Breve storia della Cooperativa Pescatori
La Società Anonima Mutua Cooperativa Pescatori del Lago di Varese nasce nel febbraio del 1922, quando viene perfezionato l’atto di acquisto del diritto esclusivo di pesca dal conte Ettore Ponti. Un primo tentativo di gestire la pesca sul lago in realtà c’era già stato nel 1908 con la costituzione di una prima Cooperativa, cui aderirono ben 34 soci. Tentativo che non ebbe buon fine a causa delle difficoltà di gestione e dei costi di attrezzature, delle barche e di affitto del diritto di pesca.
Nel 1922 la nuova Cooperativa prese le sembianze di una vera e propria impresa grazia anche all’Avv. Giulio Tirotti “una figura vagamente antropomorfa, totalmente sgangherata sulla spina dorsale, con i piedi che divaricavano mentre laboriosamente deambulava”. A lui va il merito di aver creato il primo statuto. In esso si stabiliva che la cifra d’acquisto dei diritti doveva essere suddivisa in non più di venti quote da 10 azioni l’uno e che ogni socio che volesse aderire dovesse impegnarsi per una cifra di 25mila lire, allora una vera e propria fortuna, e prevedeva inoltre che un padre pescatore potesse passare al primogenito metà di quella stessa quota in moda da abilitarlo alla pesca professionale. Nacque così per la prima volta la figura dell’allievo, che dai 14 anni iniziava il suo percorso di formazione per diventare poi socio effettivo a 17.
Tre erano i gruppi di pescatori che formavano questa nascente Società: quello di Calcinate, quello di di Bodio e quello di Cazzago Brabbia. La sede fu però fissata a Calcinate dove si trovava una costruzione dei Ponti, abbastanza grande da permettere le riunioni dei soci e la compravendita del pescato. A Cazzago rimasero le ghiacciaie, che vennero però lentamente abbandonate per un più moderno impianto di produzione del ghiaccio, e la casetta al lago (attuale sede) dove si procedeva alla tintura delle reti.
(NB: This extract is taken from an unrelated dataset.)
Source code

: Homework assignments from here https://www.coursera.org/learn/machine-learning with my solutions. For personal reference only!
Ma la Cooperativa non era solo quote da versare e diritti da acquisire, sullo sfondo vi erano le vite dei pescatori, le tecniche e le conoscenze tramandate e migliorate durante anni di duro lavoro, i successi e i fallimenti. La pesca infatti si svolgeva in parte singolarmente, e in questo ogni pescatore era ben attento a custodire i propri segreti (un buon posto, una pescata inaspettata, un movimento di pesci osservato e una tecnica acquisita dopo innumerevoli tentativi, come ad esempio la remata con i piedi per aver libere le mani di gestire le delicate retine dei persici), ma anche di gruppo con la pesca con il realone: una tecnica di pesca di gruppo con grandi reti trascinate da due barconi, che coinvolgeva circa una ventina di pescatori.
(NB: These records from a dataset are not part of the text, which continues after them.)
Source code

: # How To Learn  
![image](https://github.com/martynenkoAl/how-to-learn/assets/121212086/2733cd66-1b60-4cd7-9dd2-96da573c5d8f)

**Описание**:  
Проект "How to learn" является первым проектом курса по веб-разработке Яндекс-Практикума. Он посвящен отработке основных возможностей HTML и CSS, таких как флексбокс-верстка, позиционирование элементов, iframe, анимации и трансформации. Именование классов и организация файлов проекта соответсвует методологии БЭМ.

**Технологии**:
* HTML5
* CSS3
Fondamentale conoscenza che ogni pescatore doveva imparare con estrema precisione, pena l’insuccesso di una giornata di fatiche, era la linea del fondo buono, come veniva chiamata, ossia la linea di stratificazione delle acque del lago. Una linea che a seconda del periodo, e anche della pressione atmosferica, cambiava la sua altezza all’interno del lago e che segnava la divisione tra la parte ossigenata e quella senza ossigeno, sbagliarla anche di poco avrebbe significato una giornata sprecata.
La cooperativa ed i pescatori vissero così, imparando dai propri errori e imparando a gestire la produzione del pescato per quasi un cinquantennio.
Un lungo periodo in cui si instaurò un equilibrio fra i pesci, l’ambiente e i pescatori che essi stessi ritenevano immutabile, come le leggi della natura e di Dio.
Come è andata poi lo sappiamo tutti. Dapprincipio furono le fioriture algali che ricoprivano la superficie del lago di una coltre maleodorante, poi le morie.
“Cosa stava succedendo al lago? Si era così deteriorata l’acqua che dava il senso della pulizia, che a volte si beveva? Ah già, le fognature appena costruite nei paesini rivieraschi e potenziate quelle dei centri più grandi come Varese, dovevano essere la causa. Ci dissero che il fosforo, riversato a fiumi con il resto dei liquami, era il diretto responsabile.”
Ne seguì anche una causa, una lunga causa (il realtà la prima causa di natura ambientale in Italia) che portò la Cooperativa a scontrarsi con uno stile di vita che stava inesorabilmente mutando. E arrivò la condanna, per gli amministratori di allora e per le aziende che avevano riversato nel lago anni di scarichi, e un risarcimento che di certo non poteva ripagare i trent’anni di fatiche – così tanto durò il procedimento – ne le vite spese a tutela del lago e dell’ambiente.